## Dataset excerpts:
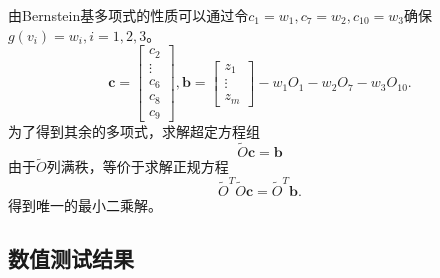 \begin{pro}
  由Bernstein基多项式的性质可以通过令$c_1 = w_1, c_7 = w_2, c_{10} = w_3$确保$g(v_i)=w_i,i=1,2,3$。
  \begin{displaymath}
    \boldsymbol{c} = \left[
      \begin{matrix}
        c_2\\
        \vdots\\
        c_6\\
        c_8\\
        c_9
      \end{matrix}
    \right], 
    \boldsymbol{b} = \left[
      \begin{matrix}
        z_1\\
        \vdots\\
        z_m
      \end{matrix}
    \right] - w_1O_1-w_2O_7-w_3O_{10}.      
  \end{displaymath}
  为了得到其余的多项式，求解超定方程组
  \begin{displaymath}
    \tilde{O}\boldsymbol{c} = \boldsymbol{b}
  \end{displaymath}
  由于$\tilde{O}$列满秩，等价于求解正规方程
  \begin{displaymath}
    \tilde{O}^T\tilde{O}\boldsymbol{c} = \tilde{O}^T\boldsymbol{b}.
  \end{displaymath}
  得到唯一的最小二乘解。
\end{pro}

\subsection{数值测试结果}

## Task to complete:
Without any pictures, output the entries above exactly as they appear.

## Your solution:
 \begin{pro}
  由Bernstein基多项式的性质可以通过令$c_1 = w_1, c_7 = w_2, c_{10} = w_3$确保$g(v_i)=w_i,i=1,2,3$。
  \begin{displaymath}
    \boldsymbol{c} = \left[
      \begin{matrix}
        c_2\\
        \vdots\\
        c_6\\
        c_8\\
        c_9
      \end{matrix}
    \right], 
    \boldsymbol{b} = \left[
      \begin{matrix}
        z_1\\
        \vdots\\
        z_m
      \end{matrix}
    \right] - w_1O_1-w_2O_7-w_3O_{10}.      
  \end{displaymath}
  为了得到其余的多项式，求解超定方程组
  \begin{displaymath}
    \tilde{O}\boldsymbol{c} = \boldsymbol{b}
  \end{displaymath}
  由于$\tilde{O}$列满秩，等价于求解正规方程
  \begin{displaymath}
    \tilde{O}^T\tilde{O}\boldsymbol{c} = \tilde{O}^T\boldsymbol{b}.
  \end{displaymath}
  得到唯一的最小二乘解。
\end{pro}

\subsection{数值测试结果}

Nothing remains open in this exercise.